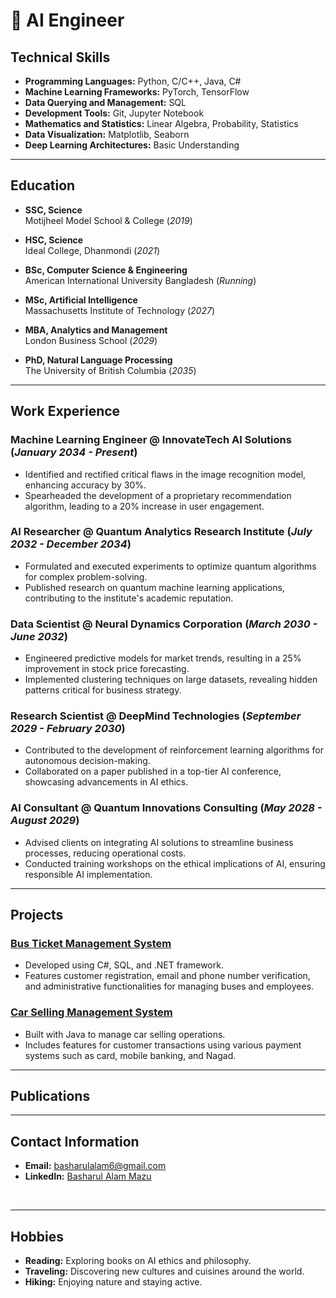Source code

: # 🚀 AI Engineer

## Technical Skills
- **Programming Languages:** Python, C/C++, Java, C#
- **Machine Learning Frameworks:** PyTorch, TensorFlow
- **Data Querying and Management:** SQL
- **Development Tools:** Git, Jupyter Notebook
- **Mathematics and Statistics:** Linear Algebra, Probability, Statistics
- **Data Visualization:** Matplotlib, Seaborn
- **Deep Learning Architectures:** Basic Understanding

---

## Education
- **SSC, Science**  
  Motijheel Model School & College (_2019_)

- **HSC, Science**  
  Ideal College, Dhanmondi (_2021_)

- **BSc, Computer Science & Engineering**  
  American International University Bangladesh (_Running_)

- **MSc, Artificial Intelligence**  
  Massachusetts Institute of Technology (_2027_)

- **MBA, Analytics and Management**  
  London Business School (_2029_)

- **PhD, Natural Language Processing**  
  The University of British Columbia (_2035_)

---

## Work Experience
### Machine Learning Engineer @ InnovateTech AI Solutions (_January 2034 - Present_)
- Identified and rectified critical flaws in the image recognition model, enhancing accuracy by 30%.
- Spearheaded the development of a proprietary recommendation algorithm, leading to a 20% increase in user engagement.

### AI Researcher @ Quantum Analytics Research Institute (_July 2032 - December 2034_)
- Formulated and executed experiments to optimize quantum algorithms for complex problem-solving.
- Published research on quantum machine learning applications, contributing to the institute's academic reputation.

### Data Scientist @ Neural Dynamics Corporation (_March 2030 - June 2032_)
- Engineered predictive models for market trends, resulting in a 25% improvement in stock price forecasting.
- Implemented clustering techniques on large datasets, revealing hidden patterns critical for business strategy.

### Research Scientist @ DeepMind Technologies (_September 2029 - February 2030_)
- Contributed to the development of reinforcement learning algorithms for autonomous decision-making.
- Collaborated on a paper published in a top-tier AI conference, showcasing advancements in AI ethics.

### AI Consultant @ Quantum Innovations Consulting (_May 2028 - August 2029_)
- Advised clients on integrating AI solutions to streamline business processes, reducing operational costs.
- Conducted training workshops on the ethical implications of AI, ensuring responsible AI implementation.

---

## Projects
### [Bus Ticket Management System](https://github.com/Basharul2002/VOVO)
- Developed using C#, SQL, and .NET framework.
- Features customer registration, email and phone number verification, and administrative functionalities for managing buses and employees.

### [Car Selling Management System](https://github.com/Basharul2002/Prestige-Motor-Sales)
- Built with Java to manage car selling operations.
- Includes features for customer transactions using various payment systems such as card, mobile banking, and Nagad.

---

## Publications

---

## Contact Information
- **Email:** [basharulalam6@gmail.com](mailto:basharulalam6@gmail.com)
- **LinkedIn:** [Basharul Alam Mazu](https://www.linkedin.com/in/basharul-alam-mazu-361464267/)

<br>

---

## Hobbies
- **Reading:** Exploring books on AI ethics and philosophy.
  <br>
- **Traveling:** Discovering new cultures and cuisines around the world.
  <br>
- **Hiking:** Enjoying nature and staying active.
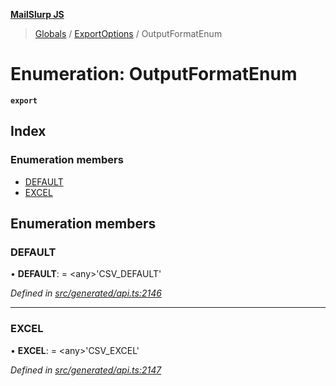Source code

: **[MailSlurp JS](../README.md)**

> [Globals](../README.md) / [ExportOptions](../modules/exportoptions.md) / OutputFormatEnum

# Enumeration: OutputFormatEnum

**`export`** 

## Index

### Enumeration members

* [DEFAULT](exportoptions.outputformatenum.md#default)
* [EXCEL](exportoptions.outputformatenum.md#excel)

## Enumeration members

### DEFAULT

•  **DEFAULT**:  = \<any>'CSV\_DEFAULT'

*Defined in [src/generated/api.ts:2146](https://github.com/mailslurp/mailslurp-client/blob/b27590b/src/generated/api.ts#L2146)*

___

### EXCEL

•  **EXCEL**:  = \<any>'CSV\_EXCEL'

*Defined in [src/generated/api.ts:2147](https://github.com/mailslurp/mailslurp-client/blob/b27590b/src/generated/api.ts#L2147)*
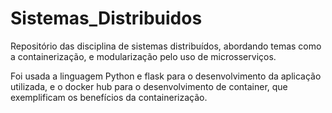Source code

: # Sistemas_Distribuidos
Repositório das disciplina de sistemas distribuídos, abordando temas como a containerização, e modularização pelo uso de microsserviços.

Foi usada a linguagem Python e flask para o desenvolvimento da aplicação utilizada, e o docker hub para o desenvolvimento de container, que exemplificam os benefícios da containerização.

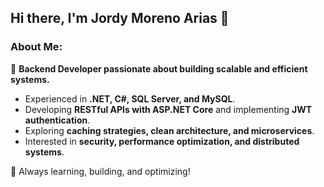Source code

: ## Hi there, I'm Jordy Moreno Arias 👋  

### About Me:  
🚀 **Backend Developer passionate about building scalable and efficient systems.**  

- Experienced in **.NET, C#, SQL Server, and MySQL**.  
- Developing **RESTful APIs with ASP.NET Core** and implementing **JWT authentication**.  
- Exploring **caching strategies, clean architecture, and microservices**.  
- Interested in **security, performance optimization, and distributed systems**.  

📌 Always learning, building, and optimizing!  



<!--
**JordyMorenoArias/JordyMorenoArias** is a ✨ _special_ ✨ repository because its `README.md` (this file) appears on your GitHub profile.

Here are some ideas to get you started:

- 🔭 I’m currently working on ...
- 🌱 I’m currently learning ...
- 👯 I’m looking to collaborate on ...
- 🤔 I’m looking for help with ...
- 💬 Ask me about ...
- 📫 How to reach me: ...
- 😄 Pronouns: ...
- ⚡ Fun fact: ...
-->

_ _ _ _ _

▸ **Your assignment**:
Retype all entries exactly, without the images.

▸ **Your response**:
Source code

: # 🚀 AI Engineer

## Technical Skills
- **Programming Languages:** Python, C/C++, Java, C#
- **Machine Learning Frameworks:** PyTorch, TensorFlow
- **Data Querying and Management:** SQL
- **Development Tools:** Git, Jupyter Notebook
- **Mathematics and Statistics:** Linear Algebra, Probability, Statistics
- **Data Visualization:** Matplotlib, Seaborn
- **Deep Learning Architectures:** Basic Understanding

---

## Education
- **SSC, Science**  
  Motijheel Model School & College (_2019_)

- **HSC, Science**  
  Ideal College, Dhanmondi (_2021_)

- **BSc, Computer Science & Engineering**  
  American International University Bangladesh (_Running_)

- **MSc, Artificial Intelligence**  
  Massachusetts Institute of Technology (_2027_)

- **MBA, Analytics and Management**  
  London Business School (_2029_)

- **PhD, Natural Language Processing**  
  The University of British Columbia (_2035_)

---

## Work Experience
### Machine Learning Engineer @ InnovateTech AI Solutions (_January 2034 - Present_)
- Identified and rectified critical flaws in the image recognition model, enhancing accuracy by 30%.
- Spearheaded the development of a proprietary recommendation algorithm, leading to a 20% increase in user engagement.

### AI Researcher @ Quantum Analytics Research Institute (_July 2032 - December 2034_)
- Formulated and executed experiments to optimize quantum algorithms for complex problem-solving.
- Published research on quantum machine learning applications, contributing to the institute's academic reputation.

### Data Scientist @ Neural Dynamics Corporation (_March 2030 - June 2032_)
- Engineered predictive models for market trends, resulting in a 25% improvement in stock price forecasting.
- Implemented clustering techniques on large datasets, revealing hidden patterns critical for business strategy.

### Research Scientist @ DeepMind Technologies (_September 2029 - February 2030_)
- Contributed to the development of reinforcement learning algorithms for autonomous decision-making.
- Collaborated on a paper published in a top-tier AI conference, showcasing advancements in AI ethics.

### AI Consultant @ Quantum Innovations Consulting (_May 2028 - August 2029_)
- Advised clients on integrating AI solutions to streamline business processes, reducing operational costs.
- Conducted training workshops on the ethical implications of AI, ensuring responsible AI implementation.

---

## Projects
### [Bus Ticket Management System](https://github.com/Basharul2002/VOVO)
- Developed using C#, SQL, and .NET framework.
- Features customer registration, email and phone number verification, and administrative functionalities for managing buses and employees.

### [Car Selling Management System](https://github.com/Basharul2002/Prestige-Motor-Sales)
- Built with Java to manage car selling operations.
- Includes features for customer transactions using various payment systems such as card, mobile banking, and Nagad.

---

## Publications

---

## Contact Information
- **Email:** [basharulalam6@gmail.com](mailto:basharulalam6@gmail.com)
- **LinkedIn:** [Basharul Alam Mazu](https://www.linkedin.com/in/basharul-alam-mazu-361464267/)

<br>

---

## Hobbies
- **Reading:** Exploring books on AI ethics and philosophy.
  <br>
- **Traveling:** Discovering new cultures and cuisines around the world.
  <br>
- **Hiking:** Enjoying nature and staying active.
Source code

: **[MailSlurp JS](../README.md)**

> [Globals](../README.md) / [ExportOptions](../modules/exportoptions.md) / OutputFormatEnum

# Enumeration: OutputFormatEnum

**`export`** 

## Index

### Enumeration members

* [DEFAULT](exportoptions.outputformatenum.md#default)
* [EXCEL](exportoptions.outputformatenum.md#excel)

## Enumeration members

### DEFAULT

•  **DEFAULT**:  = \<any>'CSV\_DEFAULT'

*Defined in [src/generated/api.ts:2146](https://github.com/mailslurp/mailslurp-client/blob/b27590b/src/generated/api.ts#L2146)*

___

### EXCEL

•  **EXCEL**:  = \<any>'CSV\_EXCEL'

*Defined in [src/generated/api.ts:2147](https://github.com/mailslurp/mailslurp-client/blob/b27590b/src/generated/api.ts#L2147)*
Source code

: # Sistemas_Distribuidos
Repositório das disciplina de sistemas distribuídos, abordando temas como a containerização, e modularização pelo uso de microsserviços.

Foi usada a linguagem Python e flask para o desenvolvimento da aplicação utilizada, e o docker hub para o desenvolvimento de container, que exemplificam os benefícios da containerização.

Source code

: ## Hi there, I'm Jordy Moreno Arias 👋  

### About Me:  
🚀 **Backend Developer passionate about building scalable and efficient systems.**  

- Experienced in **.NET, C#, SQL Server, and MySQL**.  
- Developing **RESTful APIs with ASP.NET Core** and implementing **JWT authentication**.  
- Exploring **caching strategies, clean architecture, and microservices**.  
- Interested in **security, performance optimization, and distributed systems**.  

📌 Always learning, building, and optimizing!  



<!--
**JordyMorenoArias/JordyMorenoArias** is a ✨ _special_ ✨ repository because its `README.md` (this file) appears on your GitHub profile.

Here are some ideas to get you started:

- 🔭 I’m currently working on ...
- 🌱 I’m currently learning ...
- 👯 I’m looking to collaborate on ...
- 🤔 I’m looking for help with ...
- 💬 Ask me about ...
- 📫 How to reach me: ...
- 😄 Pronouns: ...
- ⚡ Fun fact: ...
-->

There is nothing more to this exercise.